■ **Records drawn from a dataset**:
* * * *

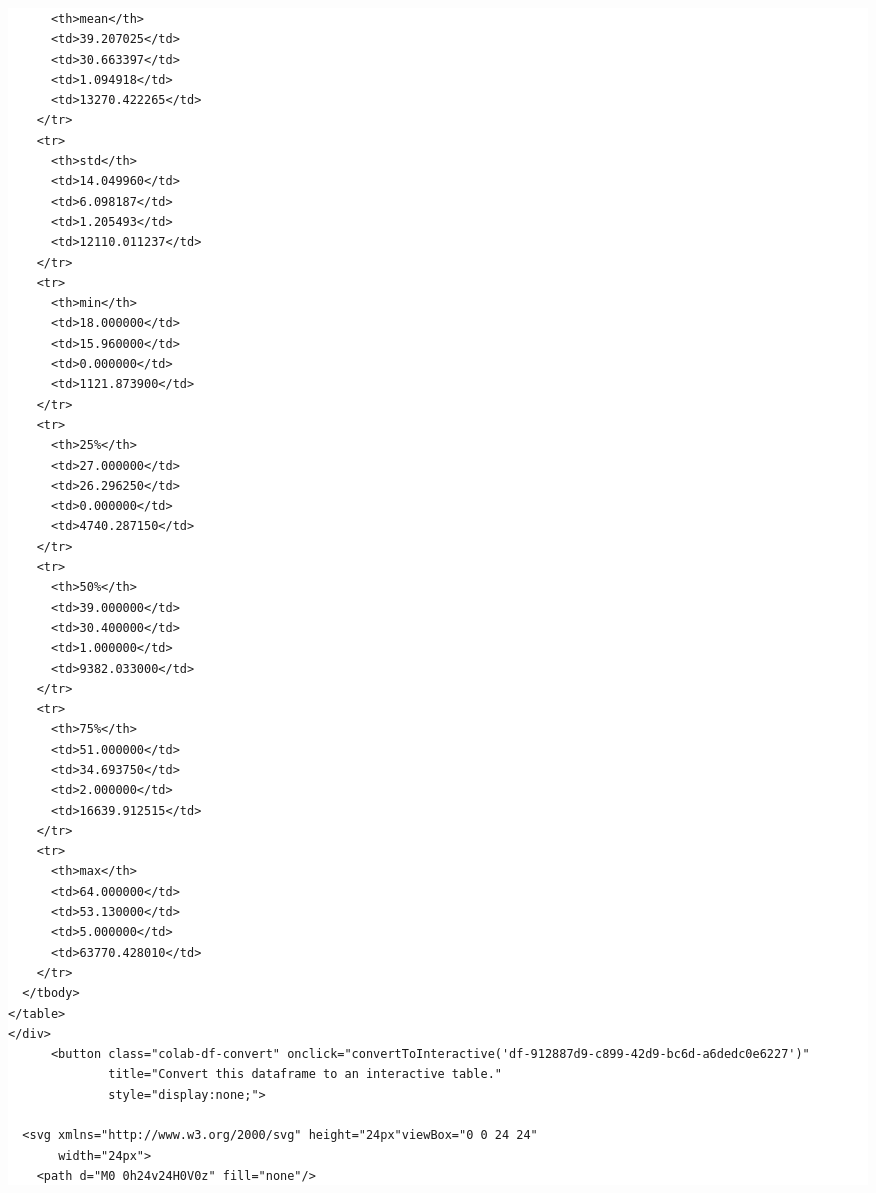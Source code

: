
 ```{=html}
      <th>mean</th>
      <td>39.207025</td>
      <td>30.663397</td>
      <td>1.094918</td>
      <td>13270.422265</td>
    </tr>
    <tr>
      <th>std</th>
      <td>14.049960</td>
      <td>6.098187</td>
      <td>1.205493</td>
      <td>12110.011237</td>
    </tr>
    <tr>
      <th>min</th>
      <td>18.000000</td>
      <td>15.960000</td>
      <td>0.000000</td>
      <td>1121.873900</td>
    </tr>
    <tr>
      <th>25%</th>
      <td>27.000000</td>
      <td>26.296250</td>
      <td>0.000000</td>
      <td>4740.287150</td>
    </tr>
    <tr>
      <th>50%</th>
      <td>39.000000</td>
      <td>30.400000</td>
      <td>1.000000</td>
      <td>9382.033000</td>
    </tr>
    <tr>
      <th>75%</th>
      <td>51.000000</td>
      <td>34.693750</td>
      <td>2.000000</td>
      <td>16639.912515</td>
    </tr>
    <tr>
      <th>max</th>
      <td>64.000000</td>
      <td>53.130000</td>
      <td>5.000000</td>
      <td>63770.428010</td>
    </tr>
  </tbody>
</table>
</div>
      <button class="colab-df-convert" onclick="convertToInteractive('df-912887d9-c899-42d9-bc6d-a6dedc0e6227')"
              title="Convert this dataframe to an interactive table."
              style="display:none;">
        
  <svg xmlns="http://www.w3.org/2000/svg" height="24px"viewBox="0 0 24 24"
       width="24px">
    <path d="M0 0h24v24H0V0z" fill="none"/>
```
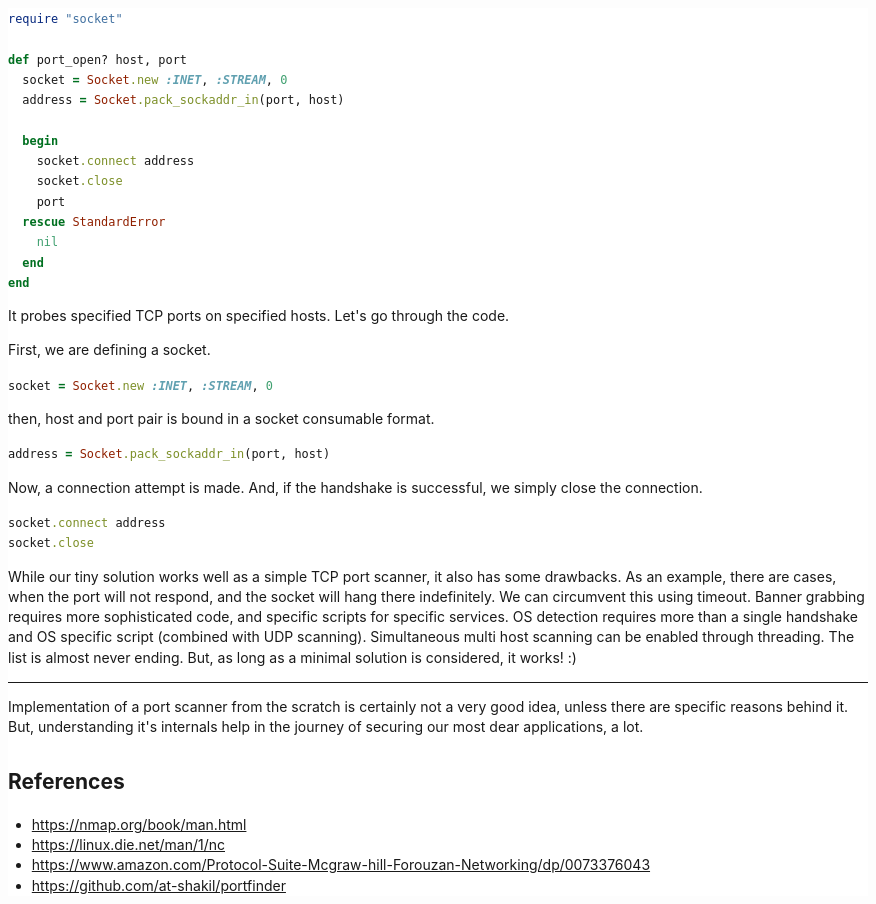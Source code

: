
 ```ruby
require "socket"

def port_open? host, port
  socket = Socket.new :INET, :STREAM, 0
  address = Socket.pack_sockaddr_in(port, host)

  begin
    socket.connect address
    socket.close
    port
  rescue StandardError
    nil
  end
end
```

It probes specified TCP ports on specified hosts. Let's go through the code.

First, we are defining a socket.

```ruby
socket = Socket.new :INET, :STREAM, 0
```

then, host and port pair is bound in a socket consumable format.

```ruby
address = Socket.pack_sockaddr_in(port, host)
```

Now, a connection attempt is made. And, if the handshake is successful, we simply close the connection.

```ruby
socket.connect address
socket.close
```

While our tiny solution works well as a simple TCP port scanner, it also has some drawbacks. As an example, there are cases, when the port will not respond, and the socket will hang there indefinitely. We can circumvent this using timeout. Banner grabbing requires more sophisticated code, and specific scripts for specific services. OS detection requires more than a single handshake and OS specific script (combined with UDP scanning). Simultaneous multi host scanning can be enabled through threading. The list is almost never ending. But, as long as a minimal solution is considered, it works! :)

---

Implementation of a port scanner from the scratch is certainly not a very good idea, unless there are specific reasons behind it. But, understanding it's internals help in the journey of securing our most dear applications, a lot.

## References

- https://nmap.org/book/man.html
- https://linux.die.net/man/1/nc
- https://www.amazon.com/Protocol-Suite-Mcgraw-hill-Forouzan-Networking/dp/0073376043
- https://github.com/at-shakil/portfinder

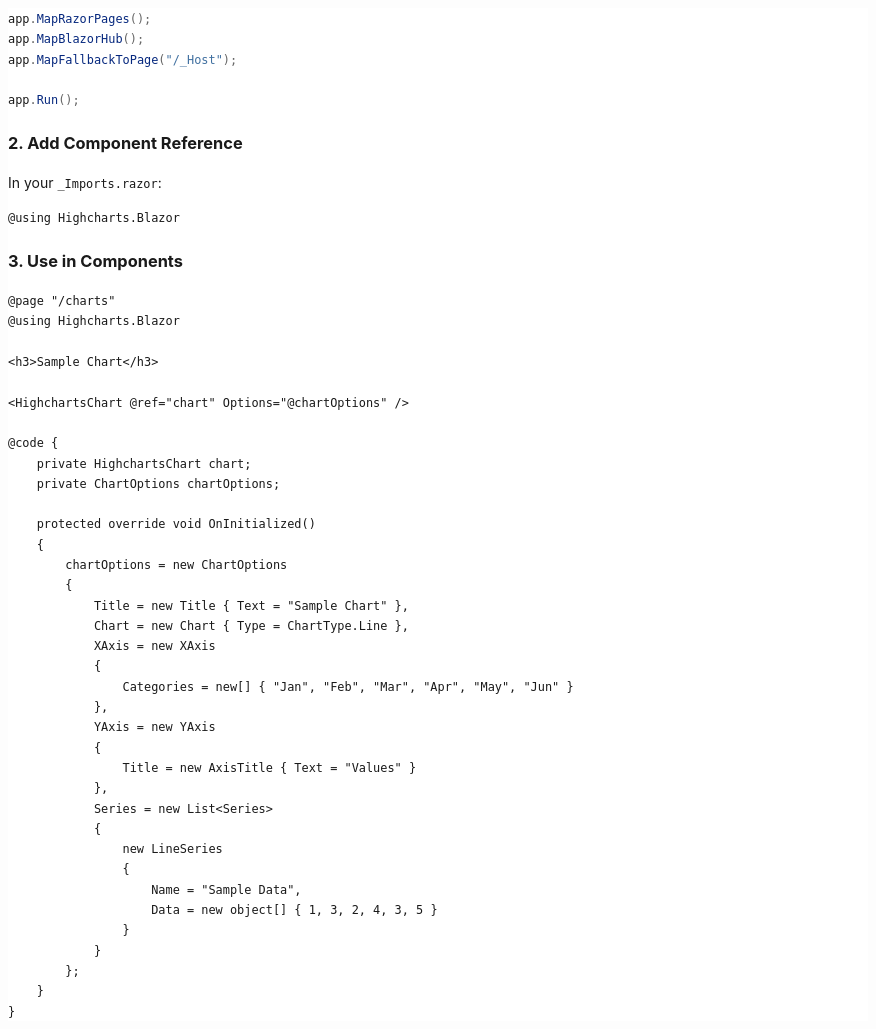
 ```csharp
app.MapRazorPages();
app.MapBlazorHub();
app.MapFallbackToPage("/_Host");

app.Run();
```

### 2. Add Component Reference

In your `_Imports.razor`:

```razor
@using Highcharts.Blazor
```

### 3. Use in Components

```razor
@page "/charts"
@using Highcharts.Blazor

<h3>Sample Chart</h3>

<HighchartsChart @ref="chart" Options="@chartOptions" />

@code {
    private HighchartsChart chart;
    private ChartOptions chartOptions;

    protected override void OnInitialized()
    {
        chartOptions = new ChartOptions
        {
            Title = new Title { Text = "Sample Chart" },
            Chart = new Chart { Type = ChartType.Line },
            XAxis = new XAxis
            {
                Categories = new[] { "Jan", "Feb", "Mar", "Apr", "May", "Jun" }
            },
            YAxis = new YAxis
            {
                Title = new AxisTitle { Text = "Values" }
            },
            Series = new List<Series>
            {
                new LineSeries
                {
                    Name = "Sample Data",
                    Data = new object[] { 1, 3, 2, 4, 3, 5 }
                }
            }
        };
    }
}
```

* * * *

■ **Exercise**:
Without the pictures, print all of the records exactly.

■ **Task solution**:
Source code

:
 ```{=html}
      <th>mean</th>
      <td>39.207025</td>
      <td>30.663397</td>
      <td>1.094918</td>
      <td>13270.422265</td>
    </tr>
    <tr>
      <th>std</th>
      <td>14.049960</td>
      <td>6.098187</td>
      <td>1.205493</td>
      <td>12110.011237</td>
    </tr>
    <tr>
      <th>min</th>
      <td>18.000000</td>
      <td>15.960000</td>
      <td>0.000000</td>
      <td>1121.873900</td>
    </tr>
    <tr>
      <th>25%</th>
      <td>27.000000</td>
      <td>26.296250</td>
      <td>0.000000</td>
      <td>4740.287150</td>
    </tr>
    <tr>
      <th>50%</th>
      <td>39.000000</td>
      <td>30.400000</td>
      <td>1.000000</td>
      <td>9382.033000</td>
    </tr>
    <tr>
      <th>75%</th>
      <td>51.000000</td>
      <td>34.693750</td>
      <td>2.000000</td>
      <td>16639.912515</td>
    </tr>
    <tr>
      <th>max</th>
      <td>64.000000</td>
      <td>53.130000</td>
      <td>5.000000</td>
      <td>63770.428010</td>
    </tr>
  </tbody>
</table>
</div>
      <button class="colab-df-convert" onclick="convertToInteractive('df-912887d9-c899-42d9-bc6d-a6dedc0e6227')"
              title="Convert this dataframe to an interactive table."
              style="display:none;">
        
  <svg xmlns="http://www.w3.org/2000/svg" height="24px"viewBox="0 0 24 24"
       width="24px">
    <path d="M0 0h24v24H0V0z" fill="none"/>
```
Source code

:
 ```ruby
require "socket"

def port_open? host, port
  socket = Socket.new :INET, :STREAM, 0
  address = Socket.pack_sockaddr_in(port, host)

  begin
    socket.connect address
    socket.close
    port
  rescue StandardError
    nil
  end
end
```

It probes specified TCP ports on specified hosts. Let's go through the code.

First, we are defining a socket.

```ruby
socket = Socket.new :INET, :STREAM, 0
```

then, host and port pair is bound in a socket consumable format.

```ruby
address = Socket.pack_sockaddr_in(port, host)
```

Now, a connection attempt is made. And, if the handshake is successful, we simply close the connection.

```ruby
socket.connect address
socket.close
```

While our tiny solution works well as a simple TCP port scanner, it also has some drawbacks. As an example, there are cases, when the port will not respond, and the socket will hang there indefinitely. We can circumvent this using timeout. Banner grabbing requires more sophisticated code, and specific scripts for specific services. OS detection requires more than a single handshake and OS specific script (combined with UDP scanning). Simultaneous multi host scanning can be enabled through threading. The list is almost never ending. But, as long as a minimal solution is considered, it works! :)

---

Implementation of a port scanner from the scratch is certainly not a very good idea, unless there are specific reasons behind it. But, understanding it's internals help in the journey of securing our most dear applications, a lot.

## References

- https://nmap.org/book/man.html
- https://linux.die.net/man/1/nc
- https://www.amazon.com/Protocol-Suite-Mcgraw-hill-Forouzan-Networking/dp/0073376043
- https://github.com/at-shakil/portfinder

 ```csharp
app.MapRazorPages();
app.MapBlazorHub();
app.MapFallbackToPage("/_Host");

app.Run();
```

### 2. Add Component Reference

In your `_Imports.razor`:

```razor
@using Highcharts.Blazor
```

### 3. Use in Components

```razor
@page "/charts"
@using Highcharts.Blazor

<h3>Sample Chart</h3>

<HighchartsChart @ref="chart" Options="@chartOptions" />

@code {
    private HighchartsChart chart;
    private ChartOptions chartOptions;

    protected override void OnInitialized()
    {
        chartOptions = new ChartOptions
        {
            Title = new Title { Text = "Sample Chart" },
            Chart = new Chart { Type = ChartType.Line },
            XAxis = new XAxis
            {
                Categories = new[] { "Jan", "Feb", "Mar", "Apr", "May", "Jun" }
            },
            YAxis = new YAxis
            {
                Title = new AxisTitle { Text = "Values" }
            },
            Series = new List<Series>
            {
                new LineSeries
                {
                    Name = "Sample Data",
                    Data = new object[] { 1, 3, 2, 4, 3, 5 }
                }
            }
        };
    }
}
```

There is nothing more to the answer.